Server-side Cursors

I’ve seen mentions of “server-side cursors” in github and in the documentation Roadmap, but no details. Is there any information on this?

My objective is better pagination. This is such a common scenario that I think it deserves some direct attention (and the current RID-based or SKIP/LIMIT solutions are very poor for all but the simplest queries and smallest result sets).

Since I’m not sure of the implementation details of the “server-side cursors” that are mentioned, I don’t want to guess. But my thinking is that a “cursor” would be an ideal way to handle pagination.

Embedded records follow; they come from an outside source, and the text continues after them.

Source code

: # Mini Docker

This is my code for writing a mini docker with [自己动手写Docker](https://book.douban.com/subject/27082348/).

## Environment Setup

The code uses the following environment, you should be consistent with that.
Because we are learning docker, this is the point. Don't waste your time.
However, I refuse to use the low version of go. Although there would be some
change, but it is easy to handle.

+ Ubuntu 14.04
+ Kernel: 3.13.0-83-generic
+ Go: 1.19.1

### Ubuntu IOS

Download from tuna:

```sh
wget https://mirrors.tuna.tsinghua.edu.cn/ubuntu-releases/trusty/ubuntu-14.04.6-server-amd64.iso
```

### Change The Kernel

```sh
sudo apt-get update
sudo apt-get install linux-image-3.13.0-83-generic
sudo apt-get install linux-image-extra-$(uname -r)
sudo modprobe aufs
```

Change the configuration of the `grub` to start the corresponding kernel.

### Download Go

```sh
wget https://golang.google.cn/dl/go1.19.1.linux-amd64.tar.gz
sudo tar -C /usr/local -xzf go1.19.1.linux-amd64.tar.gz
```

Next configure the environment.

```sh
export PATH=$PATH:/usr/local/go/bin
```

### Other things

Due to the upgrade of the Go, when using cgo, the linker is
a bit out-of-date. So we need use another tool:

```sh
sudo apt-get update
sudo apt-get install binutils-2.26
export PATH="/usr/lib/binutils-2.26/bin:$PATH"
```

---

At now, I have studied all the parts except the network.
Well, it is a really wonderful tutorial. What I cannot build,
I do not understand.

In my definition, a cursor would allow you to run a query and essentially save the state of that query at any point (maybe based on LIMIT), where part of the result set includes an opaque blob that can be used to continue to query later. Conceptually, the server should be able to pick up where it left off, just as if it hadn’t been interrupted. Of course the simplest version of this would be a forward-only cursor, which actually covers the majority of pagination use-cases, but potentially a bidirectional cursor could also be implemented in this way.

Hi @eric24

in OrientDB 3.0.x the pagination of the result set has been implemented and also supported with OrientJS 3.0.x.

@wolf4ood - I’m aware of the result set paging in the OrientJS 3.0 driver, but I don’t think it’s the same thing. What I specifically need is a way to start a query, return some number of records, then “pause” the query (receiving some kind of “token” or “bookmark”), which I can then pass back to the driver at some later time to allow the query to continue where it left off and return another set of records, etc.

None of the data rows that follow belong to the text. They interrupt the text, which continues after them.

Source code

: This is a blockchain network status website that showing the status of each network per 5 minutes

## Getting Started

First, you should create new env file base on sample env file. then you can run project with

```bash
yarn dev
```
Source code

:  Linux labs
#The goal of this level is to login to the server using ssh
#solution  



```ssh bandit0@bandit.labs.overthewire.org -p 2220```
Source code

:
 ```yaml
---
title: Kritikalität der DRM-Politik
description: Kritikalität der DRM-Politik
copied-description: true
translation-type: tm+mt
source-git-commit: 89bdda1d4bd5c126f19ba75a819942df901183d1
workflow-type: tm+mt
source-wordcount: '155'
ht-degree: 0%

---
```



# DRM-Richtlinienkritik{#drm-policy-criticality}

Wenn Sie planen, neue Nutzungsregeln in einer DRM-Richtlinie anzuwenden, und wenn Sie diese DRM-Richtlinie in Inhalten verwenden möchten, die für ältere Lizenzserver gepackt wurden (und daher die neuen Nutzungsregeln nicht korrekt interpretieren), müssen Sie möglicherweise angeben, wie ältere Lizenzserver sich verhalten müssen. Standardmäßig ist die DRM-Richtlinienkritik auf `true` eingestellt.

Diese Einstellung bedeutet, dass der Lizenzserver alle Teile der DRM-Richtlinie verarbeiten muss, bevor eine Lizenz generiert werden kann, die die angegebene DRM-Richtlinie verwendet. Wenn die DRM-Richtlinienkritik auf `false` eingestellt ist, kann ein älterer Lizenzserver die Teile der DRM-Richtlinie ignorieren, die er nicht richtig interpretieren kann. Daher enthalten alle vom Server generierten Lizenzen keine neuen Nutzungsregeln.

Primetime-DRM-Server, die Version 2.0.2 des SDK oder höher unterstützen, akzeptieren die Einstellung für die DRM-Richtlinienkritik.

As I understand the paging that’s implemented in 3.0.x, it is primarily concerned with reducing server memory load for large result sets, but does not provide a way to pause and restart a query. If that’s not right, or if the mechanism that’s currently in place could potentially be used for the “pause and continue” functionality I’m looking for, please let me know.

Hi @eric24

actually the OrientDB result set protocol is implemented in that way. When a query it’s spawned to the server it returns the first page and a query id (cursor) that can be used for fetching the next page.

In OrientJS it’s implemented via NodeJS streams. I’m not sure it’s implemented right now, but if not we could support stream.pause/resume, which can be what you are looking for.

WDYT?

@eric24

actually the pause resume is supported by default the main problem today that still OrientJS will fetch the next pages even if the stream is paused. That means that the records will be cached inside the buffer of the stream, until it’s resumed, which is not ideal for memory footprint.

So now it misses this step, of not fetching the next page when the stream is paused

@eric24

i’ve raised an issue about this

@wolf4ood - It sounds very promising, but I want to dig a bit deeper into this functionality.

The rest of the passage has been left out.